S'incavajèra mò qualunque vizzio...
vojo ride però, co tanto sguazzo
de cavajeri, ar giorno der giudizzio.
Quanno che Gesucristo, arzanno er
braccio, dirà: "Signori cavajer der cazzo,
ricacàte ste croci, e a l'infernaccio."
(G. G. Belli, Li cavajeri, son. 1227)
Nel 1997 cadde sulla Biblioteca una pioggia di cavalierati che per lo più andarono a decorare funzionari-intellettuali ancora giovani e in servizio.
Chi possiede un titolo scolastico superiore quasi sempre è smanioso di mettersi in mostra, sotto qualsiasi luce. Pur di sembrare un cavaliere, non teme di andare in giro, nel mondo irreale della pubblica amministrazione, a cavallo di un manico di scopa o, se manca anche la scopa, semplicemente sculacciandosi le natiche, come facevano i bambini fino a cinquant’anni fa, quando fingevano di spronare con un frustino immaginari cavalli in cavalcate di fantasia.

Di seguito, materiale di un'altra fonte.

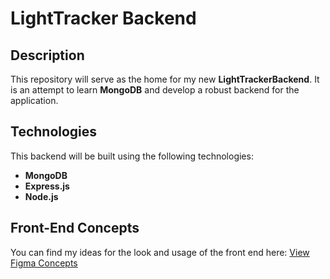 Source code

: # LightTracker Backend

## Description
This repository will serve as the home for my new **LightTrackerBackend**. It is an attempt to learn **MongoDB** and develop a robust backend for the application.

## Technologies
This backend will be built using the following technologies:
- **MongoDB**
- **Express.js**
- **Node.js**

## Front-End Concepts
You can find my ideas for the look and usage of the front end here: [View Figma Concepts](https://www.figma.com/board/oKUfEGiBStwHzBbx3sfdTl/lightTrakr?node-id=0-1&t=RfA21dsQ0pbPwEjy-1)
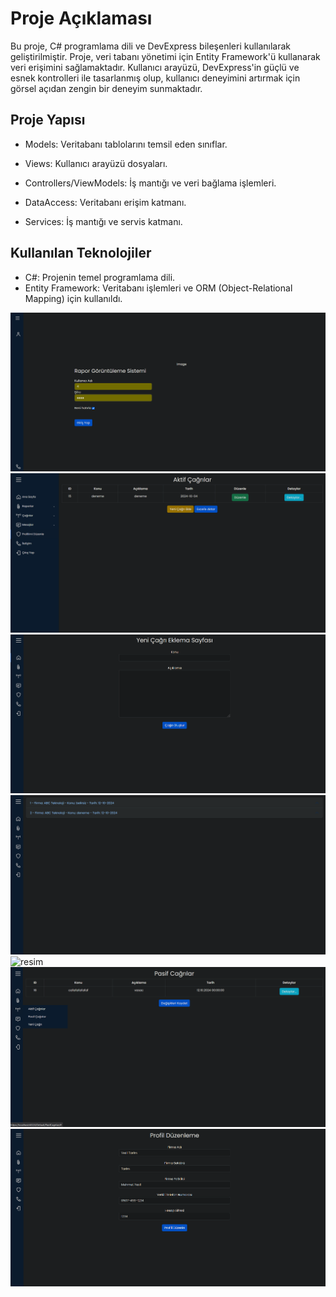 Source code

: # Proje Açıklaması

Bu proje, C# programlama dili ve DevExpress bileşenleri kullanılarak geliştirilmiştir. Proje, veri tabanı yönetimi için Entity Framework'ü kullanarak veri erişimini sağlamaktadır. Kullanıcı arayüzü, DevExpress'in güçlü ve esnek kontrolleri ile tasarlanmış olup, kullanıcı deneyimini artırmak için görsel açıdan zengin bir deneyim sunmaktadır.

## Proje Yapısı

- Models: Veritabanı tablolarını temsil eden sınıflar.

- Views: Kullanıcı arayüzü dosyaları.

- Controllers/ViewModels: İş mantığı ve veri bağlama işlemleri.

- DataAccess: Veritabanı erişim katmanı.

- Services: İş mantığı ve servis katmanı.
## Kullanılan Teknolojiler
- C#: Projenin temel programlama dili.
- Entity Framework: Veritabanı işlemleri ve ORM (Object-Relational Mapping) için kullanıldı.

![resim](readmeImage/Screenshot1.png)
![resim](readmeImage/Screenshot2.png)
![resim](readmeImage/Screenshot3.png)
![resim](readmeImage/Screenshot4.png)
![resim](readmeImage/Screenshot5.png)
![resim](readmeImage/Screenshot6.png)
![resim](readmeImage/Screenshot7.png)
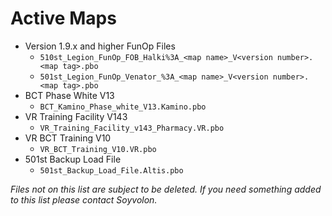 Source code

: # Active Maps
- Version 1.9.x and higher FunOp Files
    - `510st_Legion_FunOp_FOB_Halki%3A_<map name>_V<version number>.<map tag>.pbo`
    - `501st_Legion_FunOp_Venator_%3A_<map name>_V<version number>.<map tag>.pbo`
- BCT Phase White V13
    - `BCT_Kamino_Phase_white_V13.Kamino.pbo`
- VR Training Facility V143
    - `VR_Training_Facility_v143_Pharmacy.VR.pbo`
- VR BCT Training V10
    - `VR_BCT_Training_V10.VR.pbo`
- 501st Backup Load File
    - `501st_Backup_Load_File.Altis.pbo`

*Files not on this list are subject to be deleted. If you need something added to this list please contact Soyvolon.*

Di fronte a questa cavalleria piena di fiocchi ma poco eroica, come ristabilire i veri valori, se non contrapponendole la pazienza, la fatica e lo spirito di sacrificio, che sono le doti tradizionali dei fanti?
In Biblioteca lavorano ancora alcune persone semplici, laboriose e degne di affetto. Il loro tratto comune è una disponibilità piena di mitezza d’animo e, almeno nel lavoro, una serenità costante.

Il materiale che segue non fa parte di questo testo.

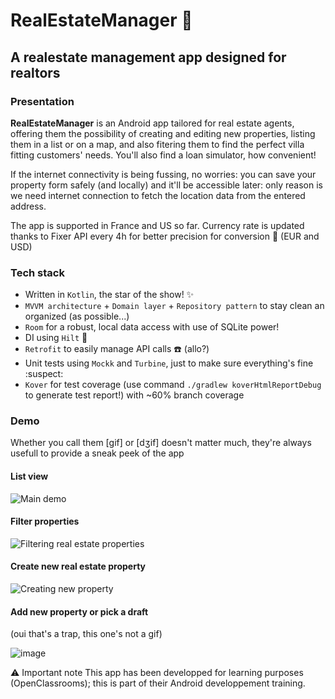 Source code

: # RealEstateManager :city_sunrise:
## A realestate management app designed for realtors

### Presentation
**RealEstateManager** is an Android app tailored for real estate agents, offering them the possibility of creating and editing new properties, listing them in a list or on a map, and also fitering them to find the perfect villa fitting customers' needs. You'll also find a loan simulator, how convenient!

If the internet connectivity is being fussing, no worries: you can save your property form safely (and locally) and it'll be accessible later: only reason is we need internet connection to fetch the location data from the entered address.

The app is supported in France and US so far. Currency rate is updated thanks to Fixer API every 4h for better precision for conversion 💱 (EUR and USD)

### Tech stack
* Written in `Kotlin`, the star of the show! ✨
* `MVVM architecture` + `Domain layer` + `Repository pattern` to stay clean an organized (as possible...)
* `Room` for a robust, local data access with use of SQLite power! 
* DI using `Hilt` :syringe:
* `Retrofit` to easily manage API calls :phone: (allo?)
* Unit tests using `Mockk` and `Turbine`, just to make sure everything's fine :suspect:
* `Kover` for test coverage (use command `./gradlew koverHtmlReportDebug` to generate test report!) with ~60% branch coverage

### Demo 
Whether you call them [gif] or [dʒif] doesn't matter much, they're always usefull to provide a sneak peek of the app

#### List view

![Main demo](https://github.com/Emilie-Plk/RealEstateManager/assets/96174269/397052bd-a4d6-449c-b875-d05d0f83a404)


#### Filter properties

![Filtering real estate properties](https://github.com/Emilie-Plk/RealEstateManager/assets/96174269/e4a8d588-0414-48bf-8a69-23eb040a021a)


#### Create new real estate property

![Creating new property](https://github.com/Emilie-Plk/RealEstateManager/assets/96174269/cbbcd0cf-250e-4a13-aec8-13bb4f093cd7)


#### Add new property or pick a draft 
(oui that's a trap, this one's not a gif)

![image](https://github.com/Emilie-Plk/RealEstateManager/assets/96174269/94ff0f46-ccbd-4576-a25a-bd18bf0654a8)

⚠️ Important note
This app has been developped for learning purposes (OpenClassrooms); this is part of their Android developpement training.
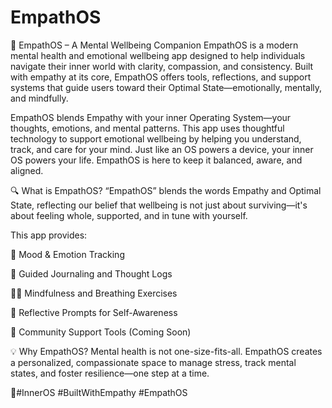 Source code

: # EmpathOS
🌿 EmpathOS – A Mental Wellbeing Companion
EmpathOS is a modern mental health and emotional wellbeing app designed to help individuals navigate their inner world with clarity, compassion, and consistency.
Built with empathy at its core, EmpathOS offers tools, reflections, and support systems that guide users toward their Optimal State—emotionally, mentally, and mindfully.

EmpathOS blends Empathy with your inner Operating System—your thoughts, emotions, and mental patterns. This app uses thoughtful technology to support emotional wellbeing by helping you understand, track, and care for your mind. Just like an OS powers a device, your inner OS powers your life. EmpathOS is here to keep it balanced, aware, and aligned.

🔍 What is EmpathOS?
“EmpathOS” blends the words Empathy and Optimal State, reflecting our belief that wellbeing is not just about surviving—it's about feeling whole, supported, and in tune with yourself.

This app provides:

🧠 Mood & Emotion Tracking

📓 Guided Journaling and Thought Logs

🧘‍♀️ Mindfulness and Breathing Exercises

💬 Reflective Prompts for Self-Awareness

🤝 Community Support Tools (Coming Soon)

💡 Why EmpathOS?
Mental health is not one-size-fits-all. EmpathOS creates a personalized, compassionate space to manage stress, track mental states, and foster resilience—one step at a time.

🤍#InnerOS  #BuiltWithEmpathy  #EmpathOS
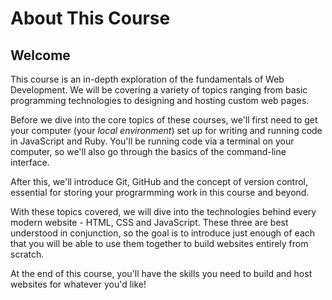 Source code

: # About This Course

## Welcome

This course is an in-depth exploration of the fundamentals of Web
Development. We will be covering a variety of topics ranging from basic
programming technologies to designing and hosting custom web pages.

Before we dive into the core topics of these courses, we'll first need to
get your computer (your _local environment_) set up for writing and running
code in JavaScript and Ruby. You'll be running code via a terminal on your
computer, so we'll also go through the basics of the command-line interface.

After this, we'll introduce Git, GitHub and the concept of version control,
essential for storing your prograrmming work in this course and beyond.

With these topics covered, we will dive into the technologies behind every
modern website - HTML, CSS and JavaScript. These three are best understood in
conjunction, so the goal is to introduce just enough of each that you will be
able to use them together to build websites entirely from scratch.

At the end of this course, you'll have the skills you need to build and host
websites for whatever you'd like!
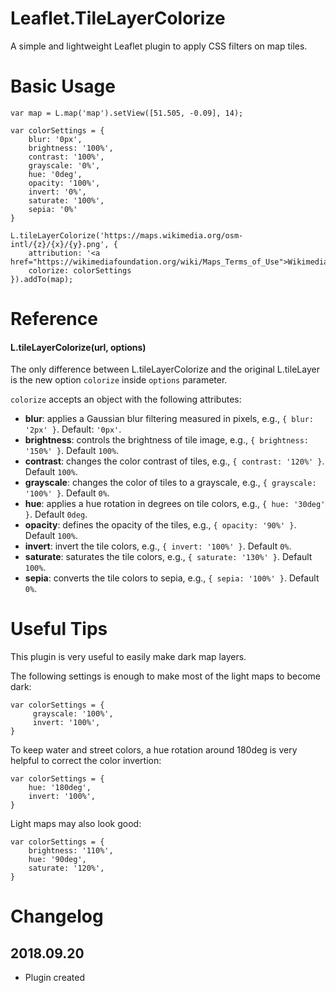 # Leaflet.TileLayerColorize
A simple and lightweight Leaflet plugin to apply CSS filters on map tiles.

# Basic Usage
    var map = L.map('map').setView([51.505, -0.09], 14);
    
    var colorSettings = {
        blur: '0px',
        brightness: '100%',
        contrast: '100%',
        grayscale: '0%',
        hue: '0deg',
        opacity: '100%',
        invert: '0%',
        saturate: '100%',
        sepia: '0%'
    }

    L.tileLayerColorize('https://maps.wikimedia.org/osm-intl/{z}/{x}/{y}.png', {
        attribution: '<a href="https://wikimediafoundation.org/wiki/Maps_Terms_of_Use">Wikimedia</a>',
        colorize: colorSettings
    }).addTo(map);
    
# Reference

#### L.tileLayerColorize(url, options)

The only difference between L.tileLayerColorize and the original L.tileLayer is the new option `colorize` inside `options` parameter. 

`colorize` accepts an object with the following attributes:
 - **blur**: applies a Gaussian blur filtering measured in pixels, e.g., `{ blur: '2px' }`. Default: `'0px'`.
 - **brightness**: controls the brightness of tile image, e.g., `{ brightness: '150%' }`. Default `100%`.
 - **contrast**: changes the color contrast of tiles, e.g., `{ contrast: '120%' }`. Default `100%`.
 - **grayscale**: changes the color of tiles to a grayscale, e.g., `{ grayscale: '100%' }`. Default `0%`.
 - **hue**: applies a hue rotation in degrees on tile colors, e.g., `{ hue: '30deg' }`. Default `0deg`.
 - **opacity**: defines the opacity of the tiles, e.g., `{ opacity: '90%' }`. Default `100%`.
 - **invert**: invert the tile colors, e.g., `{ invert: '100%' }`. Default `0%`.
 - **saturate**: saturates the tile colors, e.g., `{ saturate: '130%' }`. Default `100%`.
 - **sepia**: converts the tile colors to sepia, e.g., `{ sepia: '100%' }`. Default `0%`.
 
# Useful Tips

This plugin is very useful to easily make dark map layers. 

The following settings is enough to make most of the light maps to become dark:

    var colorSettings = {
         grayscale: '100%',
         invert: '100%',
    }

To keep water and street colors, a hue rotation around 180deg is very helpful to correct the color invertion:

    var colorSettings = {
        hue: '180deg',
        invert: '100%',
    }
    
Light maps may also look good:

    var colorSettings = {
        brightness: '110%',
        hue: '90deg',
        saturate: '120%',
    }

# Changelog

## 2018.09.20
- Plugin created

In un tempo lontano, fra il cavaliere, che reprimeva la malizia dei malvagi e salvava la giustizia (come raccomandava una scritta sulla facciata di una chiesa medievale), e il fante c'era la stessa enorme differenza che passa fra una rosa e una margherita.
La rosa risplende anche da sola e la sua profumata bellezza può quasi riempire un intero giardino. Di margherite, invece, ce ne vogliono migliaia per illuminare un prato.
Oggi accade piuttosto il contrario: i funzionari-cavalieri non solo non salvano più la giustizia, ma addirittura si scrivono da sé le proprie lodi, che il direttore-sovrano si limita a sottoscrivere.